→ **PROBLEM STATEMENT**:
Nothing outside the stretch is wanted. Repeat exactly the lines of the listing below from the one that contains "提案する手法の有用性を実証す" through the one that contains "Jede Fallzeit wird dabei zwei Mal gemessen.", both ends included.

┄┄┄┄┄┄┄┄┄┄┄┄┄┄┄┄┄┄┄┄

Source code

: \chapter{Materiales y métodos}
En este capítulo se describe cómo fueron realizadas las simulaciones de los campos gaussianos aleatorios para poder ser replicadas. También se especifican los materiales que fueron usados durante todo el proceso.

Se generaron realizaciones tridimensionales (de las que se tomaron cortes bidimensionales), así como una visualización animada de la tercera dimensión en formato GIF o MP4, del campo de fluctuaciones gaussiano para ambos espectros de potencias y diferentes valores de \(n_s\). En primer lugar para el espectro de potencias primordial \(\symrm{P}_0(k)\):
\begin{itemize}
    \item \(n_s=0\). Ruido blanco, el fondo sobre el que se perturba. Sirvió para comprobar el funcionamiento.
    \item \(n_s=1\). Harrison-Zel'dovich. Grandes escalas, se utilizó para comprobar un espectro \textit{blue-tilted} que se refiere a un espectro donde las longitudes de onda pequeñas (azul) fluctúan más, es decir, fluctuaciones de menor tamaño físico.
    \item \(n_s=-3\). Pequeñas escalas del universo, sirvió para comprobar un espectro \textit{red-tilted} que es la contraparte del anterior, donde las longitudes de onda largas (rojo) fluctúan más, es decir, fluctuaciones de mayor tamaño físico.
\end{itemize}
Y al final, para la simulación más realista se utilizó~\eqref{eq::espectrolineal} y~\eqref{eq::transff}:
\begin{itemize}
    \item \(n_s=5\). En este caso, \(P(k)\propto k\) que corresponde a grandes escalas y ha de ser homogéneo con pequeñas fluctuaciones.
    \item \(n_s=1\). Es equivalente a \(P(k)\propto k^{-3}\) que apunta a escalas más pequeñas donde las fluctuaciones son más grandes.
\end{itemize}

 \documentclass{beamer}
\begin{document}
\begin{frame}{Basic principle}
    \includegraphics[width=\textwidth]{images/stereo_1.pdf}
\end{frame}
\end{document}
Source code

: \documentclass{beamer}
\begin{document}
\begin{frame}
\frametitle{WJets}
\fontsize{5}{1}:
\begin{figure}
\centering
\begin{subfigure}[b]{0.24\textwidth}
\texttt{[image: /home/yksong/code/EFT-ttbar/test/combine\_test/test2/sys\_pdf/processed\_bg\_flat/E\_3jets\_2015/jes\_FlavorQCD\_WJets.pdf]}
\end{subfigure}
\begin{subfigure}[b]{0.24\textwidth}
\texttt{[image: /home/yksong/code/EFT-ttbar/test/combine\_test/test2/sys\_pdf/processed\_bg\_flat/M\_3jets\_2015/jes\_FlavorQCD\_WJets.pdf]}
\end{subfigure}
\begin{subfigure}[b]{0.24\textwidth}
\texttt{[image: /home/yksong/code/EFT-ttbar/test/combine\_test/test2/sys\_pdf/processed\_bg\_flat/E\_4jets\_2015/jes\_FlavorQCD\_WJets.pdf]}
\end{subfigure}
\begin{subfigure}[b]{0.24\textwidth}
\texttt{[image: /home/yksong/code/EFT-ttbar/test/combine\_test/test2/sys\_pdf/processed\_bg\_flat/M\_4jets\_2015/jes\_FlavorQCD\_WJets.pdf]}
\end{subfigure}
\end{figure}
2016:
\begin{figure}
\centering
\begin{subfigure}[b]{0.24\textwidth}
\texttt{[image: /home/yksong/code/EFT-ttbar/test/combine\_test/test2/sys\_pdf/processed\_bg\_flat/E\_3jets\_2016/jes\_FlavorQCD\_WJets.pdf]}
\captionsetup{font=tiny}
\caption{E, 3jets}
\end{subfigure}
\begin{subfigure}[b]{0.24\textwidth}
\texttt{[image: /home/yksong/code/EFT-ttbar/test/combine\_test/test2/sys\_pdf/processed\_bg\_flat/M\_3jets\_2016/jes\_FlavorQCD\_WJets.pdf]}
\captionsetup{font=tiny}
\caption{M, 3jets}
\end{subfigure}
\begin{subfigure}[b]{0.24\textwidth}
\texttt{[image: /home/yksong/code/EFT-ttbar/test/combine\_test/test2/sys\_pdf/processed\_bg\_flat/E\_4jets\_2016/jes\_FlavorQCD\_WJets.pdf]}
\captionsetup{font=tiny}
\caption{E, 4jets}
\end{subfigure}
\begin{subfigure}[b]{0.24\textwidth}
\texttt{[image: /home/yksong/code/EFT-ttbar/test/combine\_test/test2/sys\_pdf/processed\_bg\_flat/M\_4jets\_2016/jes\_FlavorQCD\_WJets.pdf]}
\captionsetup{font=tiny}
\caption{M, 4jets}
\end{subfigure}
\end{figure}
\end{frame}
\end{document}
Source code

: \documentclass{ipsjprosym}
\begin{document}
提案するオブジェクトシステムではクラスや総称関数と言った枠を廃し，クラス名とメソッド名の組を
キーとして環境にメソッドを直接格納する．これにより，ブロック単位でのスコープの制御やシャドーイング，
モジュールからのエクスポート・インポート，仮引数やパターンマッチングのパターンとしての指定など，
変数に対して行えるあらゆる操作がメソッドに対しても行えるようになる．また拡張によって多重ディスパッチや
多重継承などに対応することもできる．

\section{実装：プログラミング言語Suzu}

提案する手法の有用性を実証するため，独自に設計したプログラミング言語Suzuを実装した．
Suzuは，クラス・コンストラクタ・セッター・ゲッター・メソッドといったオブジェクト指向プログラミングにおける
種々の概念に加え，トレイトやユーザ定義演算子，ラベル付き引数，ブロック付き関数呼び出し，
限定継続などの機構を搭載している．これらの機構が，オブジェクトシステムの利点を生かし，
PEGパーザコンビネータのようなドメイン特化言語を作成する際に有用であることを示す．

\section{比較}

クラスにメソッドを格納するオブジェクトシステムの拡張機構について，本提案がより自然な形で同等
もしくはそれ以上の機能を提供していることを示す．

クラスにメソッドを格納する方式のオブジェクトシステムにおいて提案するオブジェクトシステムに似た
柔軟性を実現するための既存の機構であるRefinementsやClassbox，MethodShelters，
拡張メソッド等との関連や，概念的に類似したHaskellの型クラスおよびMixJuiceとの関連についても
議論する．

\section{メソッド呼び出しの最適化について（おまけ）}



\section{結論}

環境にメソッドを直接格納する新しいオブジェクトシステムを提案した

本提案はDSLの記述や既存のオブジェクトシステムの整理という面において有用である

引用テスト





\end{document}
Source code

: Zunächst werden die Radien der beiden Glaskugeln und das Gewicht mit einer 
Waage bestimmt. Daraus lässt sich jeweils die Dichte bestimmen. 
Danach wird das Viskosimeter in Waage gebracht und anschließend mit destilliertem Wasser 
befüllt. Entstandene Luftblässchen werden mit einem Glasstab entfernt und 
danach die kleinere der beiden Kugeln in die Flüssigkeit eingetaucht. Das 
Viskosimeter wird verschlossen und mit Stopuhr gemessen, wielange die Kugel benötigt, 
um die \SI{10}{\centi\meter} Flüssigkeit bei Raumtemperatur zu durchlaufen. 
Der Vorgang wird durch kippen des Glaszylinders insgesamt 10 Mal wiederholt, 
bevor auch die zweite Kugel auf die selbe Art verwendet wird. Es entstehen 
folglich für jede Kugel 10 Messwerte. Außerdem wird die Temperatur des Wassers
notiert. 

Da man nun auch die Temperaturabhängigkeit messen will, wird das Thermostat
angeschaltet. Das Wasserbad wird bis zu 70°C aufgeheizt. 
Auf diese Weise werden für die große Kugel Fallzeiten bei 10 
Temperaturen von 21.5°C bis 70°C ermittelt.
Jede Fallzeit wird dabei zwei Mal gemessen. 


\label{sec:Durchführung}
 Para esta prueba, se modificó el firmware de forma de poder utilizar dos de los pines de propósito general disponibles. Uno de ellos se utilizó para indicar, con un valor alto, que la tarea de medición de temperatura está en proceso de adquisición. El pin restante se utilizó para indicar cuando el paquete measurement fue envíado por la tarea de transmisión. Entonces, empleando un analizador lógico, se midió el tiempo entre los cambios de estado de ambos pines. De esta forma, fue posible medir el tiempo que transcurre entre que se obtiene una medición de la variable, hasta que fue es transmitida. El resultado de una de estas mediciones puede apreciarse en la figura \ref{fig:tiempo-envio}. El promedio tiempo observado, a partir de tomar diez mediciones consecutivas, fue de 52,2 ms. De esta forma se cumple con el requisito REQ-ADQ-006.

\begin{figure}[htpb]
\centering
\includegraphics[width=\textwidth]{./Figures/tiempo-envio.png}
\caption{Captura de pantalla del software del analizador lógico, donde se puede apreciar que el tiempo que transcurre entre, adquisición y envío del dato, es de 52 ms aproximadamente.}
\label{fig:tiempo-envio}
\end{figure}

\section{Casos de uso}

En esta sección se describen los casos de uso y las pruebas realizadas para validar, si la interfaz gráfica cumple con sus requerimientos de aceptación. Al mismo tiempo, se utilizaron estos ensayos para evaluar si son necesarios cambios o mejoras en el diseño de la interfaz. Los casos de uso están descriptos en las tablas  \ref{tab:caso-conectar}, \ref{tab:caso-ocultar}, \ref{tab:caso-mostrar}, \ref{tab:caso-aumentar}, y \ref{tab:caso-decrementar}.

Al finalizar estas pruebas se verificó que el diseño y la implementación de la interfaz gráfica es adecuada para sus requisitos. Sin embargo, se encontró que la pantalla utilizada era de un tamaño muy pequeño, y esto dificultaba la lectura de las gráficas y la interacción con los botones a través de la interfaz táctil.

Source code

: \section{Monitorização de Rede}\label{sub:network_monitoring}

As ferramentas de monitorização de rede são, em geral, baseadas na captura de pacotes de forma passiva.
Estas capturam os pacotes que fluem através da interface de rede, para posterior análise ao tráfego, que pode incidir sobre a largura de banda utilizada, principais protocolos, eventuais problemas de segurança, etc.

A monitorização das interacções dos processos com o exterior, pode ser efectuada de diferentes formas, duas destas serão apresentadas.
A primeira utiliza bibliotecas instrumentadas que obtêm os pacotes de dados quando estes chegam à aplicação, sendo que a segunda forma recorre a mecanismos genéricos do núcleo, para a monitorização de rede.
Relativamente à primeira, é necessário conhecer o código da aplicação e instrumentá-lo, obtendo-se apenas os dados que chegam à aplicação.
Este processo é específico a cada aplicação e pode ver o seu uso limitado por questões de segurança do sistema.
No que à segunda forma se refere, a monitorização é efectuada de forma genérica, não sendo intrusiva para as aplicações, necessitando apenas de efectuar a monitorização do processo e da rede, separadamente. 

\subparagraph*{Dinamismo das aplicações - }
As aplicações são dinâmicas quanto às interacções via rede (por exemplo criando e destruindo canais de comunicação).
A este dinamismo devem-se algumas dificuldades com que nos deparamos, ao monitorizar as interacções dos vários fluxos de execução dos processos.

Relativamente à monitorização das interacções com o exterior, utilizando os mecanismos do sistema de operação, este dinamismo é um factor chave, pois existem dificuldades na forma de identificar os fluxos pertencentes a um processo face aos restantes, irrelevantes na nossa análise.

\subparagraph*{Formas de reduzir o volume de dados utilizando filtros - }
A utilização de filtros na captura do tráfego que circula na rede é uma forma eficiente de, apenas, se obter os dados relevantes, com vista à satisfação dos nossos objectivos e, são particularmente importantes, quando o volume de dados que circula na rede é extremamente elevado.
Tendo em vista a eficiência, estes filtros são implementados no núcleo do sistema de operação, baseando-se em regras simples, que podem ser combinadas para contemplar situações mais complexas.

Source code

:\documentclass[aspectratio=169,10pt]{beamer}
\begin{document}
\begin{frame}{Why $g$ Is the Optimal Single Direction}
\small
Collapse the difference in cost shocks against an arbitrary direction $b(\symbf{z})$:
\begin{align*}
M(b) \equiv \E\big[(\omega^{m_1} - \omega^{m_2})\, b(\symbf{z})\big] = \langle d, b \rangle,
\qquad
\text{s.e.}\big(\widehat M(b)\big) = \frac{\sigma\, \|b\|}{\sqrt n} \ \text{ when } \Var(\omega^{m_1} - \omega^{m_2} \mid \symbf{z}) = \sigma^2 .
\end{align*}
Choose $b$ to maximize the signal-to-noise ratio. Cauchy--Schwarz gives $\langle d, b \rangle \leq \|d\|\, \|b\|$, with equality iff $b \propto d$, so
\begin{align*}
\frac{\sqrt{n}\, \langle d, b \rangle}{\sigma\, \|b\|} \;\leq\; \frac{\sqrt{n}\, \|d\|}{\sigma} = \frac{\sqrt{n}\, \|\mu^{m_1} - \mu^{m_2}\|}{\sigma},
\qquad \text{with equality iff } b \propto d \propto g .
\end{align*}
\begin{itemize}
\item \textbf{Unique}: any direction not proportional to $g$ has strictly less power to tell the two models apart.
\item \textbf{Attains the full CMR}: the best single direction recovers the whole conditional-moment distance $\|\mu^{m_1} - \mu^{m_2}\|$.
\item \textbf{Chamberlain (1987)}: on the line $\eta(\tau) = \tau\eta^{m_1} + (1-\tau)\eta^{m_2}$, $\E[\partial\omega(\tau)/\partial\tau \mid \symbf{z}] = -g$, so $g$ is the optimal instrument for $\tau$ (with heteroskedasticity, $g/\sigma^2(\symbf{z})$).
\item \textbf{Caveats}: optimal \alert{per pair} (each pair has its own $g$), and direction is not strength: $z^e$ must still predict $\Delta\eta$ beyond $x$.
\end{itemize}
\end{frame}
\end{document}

┄┄┄┄┄┄┄┄┄┄┄┄┄┄┄┄┄┄┄┄

→ **RESPONSE FOR THIS EXERCISE**:
提案する手法の有用性を実証するため，独自に設計したプログラミング言語Suzuを実装した．
Suzuは，クラス・コンストラクタ・セッター・ゲッター・メソッドといったオブジェクト指向プログラミングにおける
種々の概念に加え，トレイトやユーザ定義演算子，ラベル付き引数，ブロック付き関数呼び出し，
限定継続などの機構を搭載している．これらの機構が，オブジェクトシステムの利点を生かし，
PEGパーザコンビネータのようなドメイン特化言語を作成する際に有用であることを示す．

\section{比較}

クラスにメソッドを格納するオブジェクトシステムの拡張機構について，本提案がより自然な形で同等
もしくはそれ以上の機能を提供していることを示す．

クラスにメソッドを格納する方式のオブジェクトシステムにおいて提案するオブジェクトシステムに似た
柔軟性を実現するための既存の機構であるRefinementsやClassbox，MethodShelters，
拡張メソッド等との関連や，概念的に類似したHaskellの型クラスおよびMixJuiceとの関連についても
議論する．

\section{メソッド呼び出しの最適化について（おまけ）}



\section{結論}

環境にメソッドを直接格納する新しいオブジェクトシステムを提案した

本提案はDSLの記述や既存のオブジェクトシステムの整理という面において有用である

引用テスト





\end{document}
Source code

: Zunächst werden die Radien der beiden Glaskugeln und das Gewicht mit einer 
Waage bestimmt. Daraus lässt sich jeweils die Dichte bestimmen. 
Danach wird das Viskosimeter in Waage gebracht und anschließend mit destilliertem Wasser 
befüllt. Entstandene Luftblässchen werden mit einem Glasstab entfernt und 
danach die kleinere der beiden Kugeln in die Flüssigkeit eingetaucht. Das 
Viskosimeter wird verschlossen und mit Stopuhr gemessen, wielange die Kugel benötigt, 
um die \SI{10}{\centi\meter} Flüssigkeit bei Raumtemperatur zu durchlaufen. 
Der Vorgang wird durch kippen des Glaszylinders insgesamt 10 Mal wiederholt, 
bevor auch die zweite Kugel auf die selbe Art verwendet wird. Es entstehen 
folglich für jede Kugel 10 Messwerte. Außerdem wird die Temperatur des Wassers
notiert. 

Da man nun auch die Temperaturabhängigkeit messen will, wird das Thermostat
angeschaltet. Das Wasserbad wird bis zu 70°C aufgeheizt. 
Auf diese Weise werden für die große Kugel Fallzeiten bei 10 
Temperaturen von 21.5°C bis 70°C ermittelt.
Jede Fallzeit wird dabei zwei Mal gemessen. 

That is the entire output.